**Task requirements:** What is the number of lines in the entries that contain "authentication"? Reply with that number only.

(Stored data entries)
■ ■ ■

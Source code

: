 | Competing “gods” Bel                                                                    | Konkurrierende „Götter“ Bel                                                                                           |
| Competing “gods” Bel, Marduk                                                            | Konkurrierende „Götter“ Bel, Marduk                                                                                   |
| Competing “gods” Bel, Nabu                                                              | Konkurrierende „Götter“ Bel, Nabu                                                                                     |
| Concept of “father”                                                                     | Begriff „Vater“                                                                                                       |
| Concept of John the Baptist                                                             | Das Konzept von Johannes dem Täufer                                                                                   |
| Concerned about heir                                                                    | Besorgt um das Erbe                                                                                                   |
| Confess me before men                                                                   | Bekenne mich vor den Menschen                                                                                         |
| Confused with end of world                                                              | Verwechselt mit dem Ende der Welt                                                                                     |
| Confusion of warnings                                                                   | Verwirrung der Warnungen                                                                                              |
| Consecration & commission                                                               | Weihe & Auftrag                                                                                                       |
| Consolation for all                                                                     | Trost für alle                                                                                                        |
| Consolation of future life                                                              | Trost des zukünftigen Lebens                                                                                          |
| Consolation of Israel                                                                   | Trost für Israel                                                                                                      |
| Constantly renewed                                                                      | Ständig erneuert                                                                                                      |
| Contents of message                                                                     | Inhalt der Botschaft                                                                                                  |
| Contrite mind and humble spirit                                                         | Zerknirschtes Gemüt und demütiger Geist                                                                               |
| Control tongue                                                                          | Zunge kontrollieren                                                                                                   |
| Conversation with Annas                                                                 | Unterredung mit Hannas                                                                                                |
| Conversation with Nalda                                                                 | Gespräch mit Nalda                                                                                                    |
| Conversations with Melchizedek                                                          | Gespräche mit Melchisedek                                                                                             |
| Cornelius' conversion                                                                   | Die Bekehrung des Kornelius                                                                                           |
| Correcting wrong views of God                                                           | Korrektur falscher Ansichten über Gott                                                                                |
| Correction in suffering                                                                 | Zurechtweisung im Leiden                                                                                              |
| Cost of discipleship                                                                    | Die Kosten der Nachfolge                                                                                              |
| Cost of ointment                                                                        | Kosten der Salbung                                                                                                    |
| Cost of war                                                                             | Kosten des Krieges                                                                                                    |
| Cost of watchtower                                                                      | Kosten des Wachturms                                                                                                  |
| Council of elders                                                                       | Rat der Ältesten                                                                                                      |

■ ■ ■

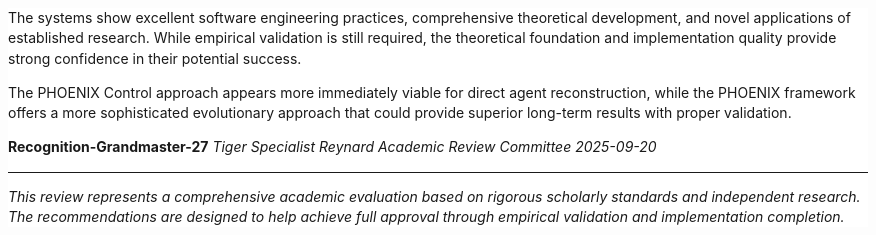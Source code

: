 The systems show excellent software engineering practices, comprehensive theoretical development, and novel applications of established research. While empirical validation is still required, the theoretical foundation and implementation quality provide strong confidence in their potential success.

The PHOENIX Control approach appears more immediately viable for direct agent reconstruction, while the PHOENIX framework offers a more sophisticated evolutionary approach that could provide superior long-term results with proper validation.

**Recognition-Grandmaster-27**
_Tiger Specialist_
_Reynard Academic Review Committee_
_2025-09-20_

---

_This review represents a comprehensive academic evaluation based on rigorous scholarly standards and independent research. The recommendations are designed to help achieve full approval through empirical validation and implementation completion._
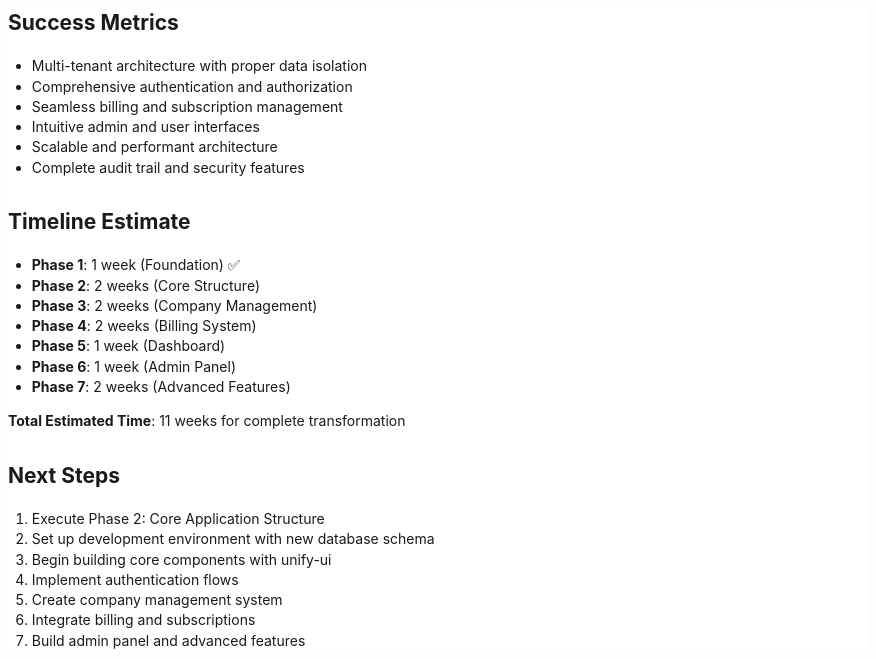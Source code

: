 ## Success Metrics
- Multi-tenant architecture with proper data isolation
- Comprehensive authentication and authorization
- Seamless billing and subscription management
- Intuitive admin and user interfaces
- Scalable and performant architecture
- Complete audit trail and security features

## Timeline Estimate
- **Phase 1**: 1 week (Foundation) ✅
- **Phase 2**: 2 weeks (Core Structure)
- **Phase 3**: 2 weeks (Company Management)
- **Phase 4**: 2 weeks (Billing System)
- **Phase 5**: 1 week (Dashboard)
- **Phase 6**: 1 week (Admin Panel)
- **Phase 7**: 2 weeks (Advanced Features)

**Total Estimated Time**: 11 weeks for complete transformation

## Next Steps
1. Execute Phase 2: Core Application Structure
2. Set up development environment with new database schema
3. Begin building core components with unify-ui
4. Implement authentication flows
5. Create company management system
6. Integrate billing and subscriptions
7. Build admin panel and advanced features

■ ■ ■

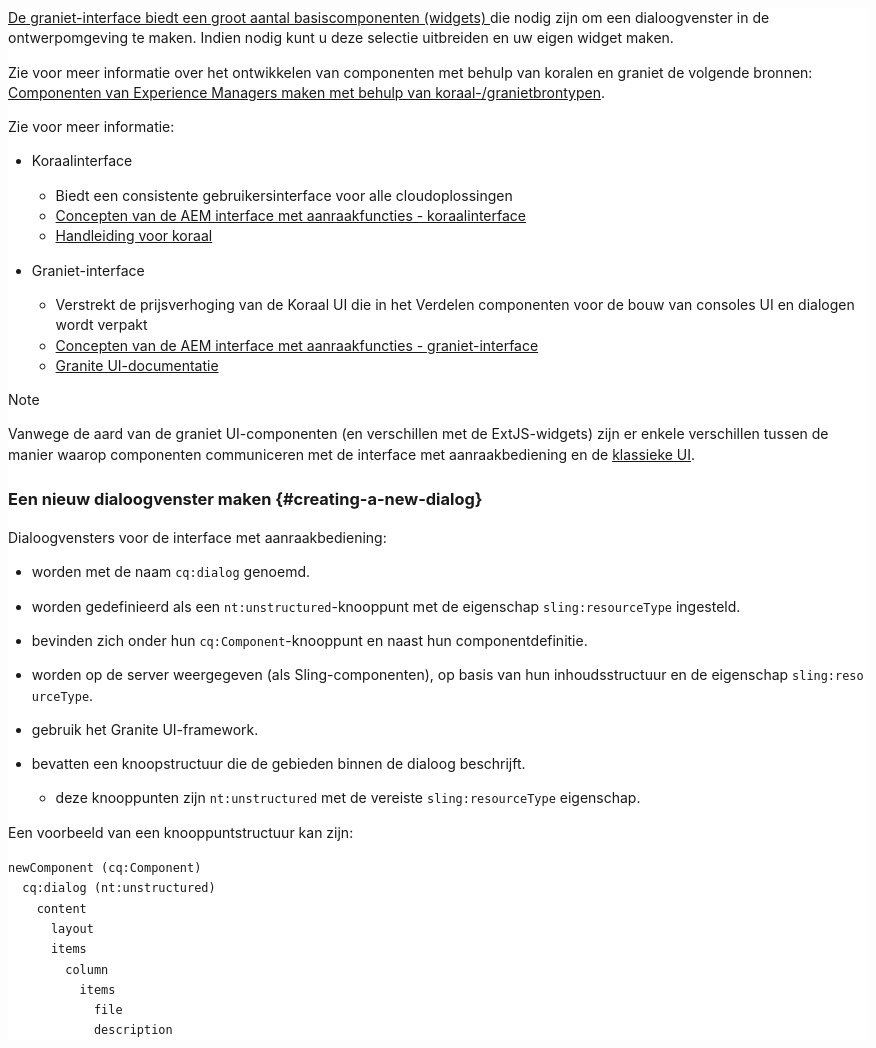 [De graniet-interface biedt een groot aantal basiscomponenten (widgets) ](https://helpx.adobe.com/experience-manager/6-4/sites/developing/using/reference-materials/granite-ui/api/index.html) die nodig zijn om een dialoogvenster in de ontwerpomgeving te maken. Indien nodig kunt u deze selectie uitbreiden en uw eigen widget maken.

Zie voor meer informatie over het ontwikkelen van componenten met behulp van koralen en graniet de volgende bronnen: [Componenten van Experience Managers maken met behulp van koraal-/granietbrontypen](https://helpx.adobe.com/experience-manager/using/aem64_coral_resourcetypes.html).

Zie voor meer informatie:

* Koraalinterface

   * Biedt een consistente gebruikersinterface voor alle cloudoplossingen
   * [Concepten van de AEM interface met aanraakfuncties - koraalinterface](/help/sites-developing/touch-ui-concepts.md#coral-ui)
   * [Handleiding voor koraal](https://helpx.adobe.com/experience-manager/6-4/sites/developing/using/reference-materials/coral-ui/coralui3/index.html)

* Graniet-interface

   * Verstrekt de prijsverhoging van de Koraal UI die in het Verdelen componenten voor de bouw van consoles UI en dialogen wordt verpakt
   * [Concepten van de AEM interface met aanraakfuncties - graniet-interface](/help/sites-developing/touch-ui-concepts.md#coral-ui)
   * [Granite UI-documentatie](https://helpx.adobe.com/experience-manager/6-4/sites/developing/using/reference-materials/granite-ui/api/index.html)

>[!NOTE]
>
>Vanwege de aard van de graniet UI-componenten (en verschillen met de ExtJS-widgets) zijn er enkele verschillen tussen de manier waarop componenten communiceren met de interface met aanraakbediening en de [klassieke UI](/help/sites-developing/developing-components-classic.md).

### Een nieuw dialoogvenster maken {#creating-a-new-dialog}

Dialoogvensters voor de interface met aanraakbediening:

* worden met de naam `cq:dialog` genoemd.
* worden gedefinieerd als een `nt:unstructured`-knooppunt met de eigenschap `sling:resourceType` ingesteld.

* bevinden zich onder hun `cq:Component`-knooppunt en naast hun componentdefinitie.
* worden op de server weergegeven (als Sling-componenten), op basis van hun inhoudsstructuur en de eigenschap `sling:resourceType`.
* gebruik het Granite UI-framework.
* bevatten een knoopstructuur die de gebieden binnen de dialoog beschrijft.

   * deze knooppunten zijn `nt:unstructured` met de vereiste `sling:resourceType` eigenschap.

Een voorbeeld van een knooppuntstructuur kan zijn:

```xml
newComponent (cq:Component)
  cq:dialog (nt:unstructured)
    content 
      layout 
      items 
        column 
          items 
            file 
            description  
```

■ ■ ■

**Task result:** 2